Sign in or start a free trial to avail of this feature.
Correlation measures how two variables move in relation to each other, a useful metric for finding out what's driving revenue and profits.
Correlation Examples (00:04)
Correlation is a statistic that aims to measure the strength of the relationship between two variables. It takes two columns of data, and returns a correlation coefficient, which has a value between 1 and -1.
A correlation of 1 is perfect positive correlation. In this case, if one variable increases, the other increases at the exact same rate. A correlation of -1 is perfect negative correlation. In this case, if one variable increases, the other decreases in the same proportion. A correlation of 0 indicates there is no relationship at all between the two variables.

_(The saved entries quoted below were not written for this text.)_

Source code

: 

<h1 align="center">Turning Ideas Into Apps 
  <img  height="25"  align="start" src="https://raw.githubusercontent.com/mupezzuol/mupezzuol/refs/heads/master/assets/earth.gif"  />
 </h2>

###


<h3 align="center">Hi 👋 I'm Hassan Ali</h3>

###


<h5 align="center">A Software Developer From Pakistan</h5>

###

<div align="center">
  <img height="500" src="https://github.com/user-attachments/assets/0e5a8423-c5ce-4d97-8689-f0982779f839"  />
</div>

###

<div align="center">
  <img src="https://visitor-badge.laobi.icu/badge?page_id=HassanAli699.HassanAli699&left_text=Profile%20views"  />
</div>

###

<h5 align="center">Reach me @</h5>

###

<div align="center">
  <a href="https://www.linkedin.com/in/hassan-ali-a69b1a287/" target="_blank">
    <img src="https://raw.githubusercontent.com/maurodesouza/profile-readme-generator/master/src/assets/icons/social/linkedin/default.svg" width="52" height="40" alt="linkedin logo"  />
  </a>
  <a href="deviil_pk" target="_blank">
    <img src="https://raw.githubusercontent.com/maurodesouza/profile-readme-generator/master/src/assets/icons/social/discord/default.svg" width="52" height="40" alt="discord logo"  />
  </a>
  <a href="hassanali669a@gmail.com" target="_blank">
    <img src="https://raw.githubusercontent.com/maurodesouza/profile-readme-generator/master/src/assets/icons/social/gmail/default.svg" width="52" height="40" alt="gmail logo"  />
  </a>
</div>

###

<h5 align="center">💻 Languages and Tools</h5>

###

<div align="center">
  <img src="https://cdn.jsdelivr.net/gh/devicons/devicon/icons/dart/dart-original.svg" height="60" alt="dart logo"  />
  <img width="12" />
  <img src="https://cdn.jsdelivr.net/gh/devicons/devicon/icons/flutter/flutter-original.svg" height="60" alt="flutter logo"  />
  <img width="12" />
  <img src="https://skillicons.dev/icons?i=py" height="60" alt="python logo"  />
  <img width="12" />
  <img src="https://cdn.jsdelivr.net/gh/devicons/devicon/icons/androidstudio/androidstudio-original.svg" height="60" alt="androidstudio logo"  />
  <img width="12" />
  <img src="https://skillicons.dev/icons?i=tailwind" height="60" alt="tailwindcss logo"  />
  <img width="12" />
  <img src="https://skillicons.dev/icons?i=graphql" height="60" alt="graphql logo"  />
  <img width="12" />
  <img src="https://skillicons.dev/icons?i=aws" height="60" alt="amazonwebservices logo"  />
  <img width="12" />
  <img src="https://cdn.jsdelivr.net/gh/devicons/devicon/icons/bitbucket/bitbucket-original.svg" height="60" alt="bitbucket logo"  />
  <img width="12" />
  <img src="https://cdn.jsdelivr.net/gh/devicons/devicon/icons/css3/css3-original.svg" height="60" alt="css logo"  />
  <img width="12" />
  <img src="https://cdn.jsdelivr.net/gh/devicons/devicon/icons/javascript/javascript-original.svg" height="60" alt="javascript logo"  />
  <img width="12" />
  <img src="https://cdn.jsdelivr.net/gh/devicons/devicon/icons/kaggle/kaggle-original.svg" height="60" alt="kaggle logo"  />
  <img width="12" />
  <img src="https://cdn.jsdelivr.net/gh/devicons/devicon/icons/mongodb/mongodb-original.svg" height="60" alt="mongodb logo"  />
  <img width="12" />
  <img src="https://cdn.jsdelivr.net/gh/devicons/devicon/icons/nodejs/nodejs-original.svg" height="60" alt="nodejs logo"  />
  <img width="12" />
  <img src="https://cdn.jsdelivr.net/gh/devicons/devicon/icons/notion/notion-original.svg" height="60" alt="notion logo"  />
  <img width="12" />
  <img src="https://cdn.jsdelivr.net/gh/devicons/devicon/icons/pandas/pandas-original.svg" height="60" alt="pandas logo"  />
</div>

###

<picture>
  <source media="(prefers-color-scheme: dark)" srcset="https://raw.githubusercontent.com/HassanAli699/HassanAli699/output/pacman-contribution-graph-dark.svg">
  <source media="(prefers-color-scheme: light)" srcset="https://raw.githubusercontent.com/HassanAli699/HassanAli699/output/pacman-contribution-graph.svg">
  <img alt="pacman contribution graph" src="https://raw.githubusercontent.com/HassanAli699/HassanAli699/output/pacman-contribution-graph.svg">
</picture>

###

The size of the correlation coefficient indicates the strength of the relationship, as follows:
0 to 0.3 (or 0 to -0.3) is a weak correlation
0.3 to 0.7 (or -0.3 to -0.7) is a moderate correlation
0.7 to 1 (or -0.7 to -1) is a strong correlation
Calculating Correlations (01:44)
In Excel, we calculate correlation using the CORREL function. This takes two data ranges, and returns the correlation coefficient between their values.
In our sports bar dataset, we calculate the correlation between daily revenue and the number of daily transactions, and between daily revenue and the daily temperature. We expect both of these correlations to be positive.
We find the correlation between revenue and transactions is 0.98, which is very strong. The correlation between revenue and temperature is 0.25, which is weak, and suggests the bar is not generating revenue from its beer garden.
Multiple Correlations (03:39)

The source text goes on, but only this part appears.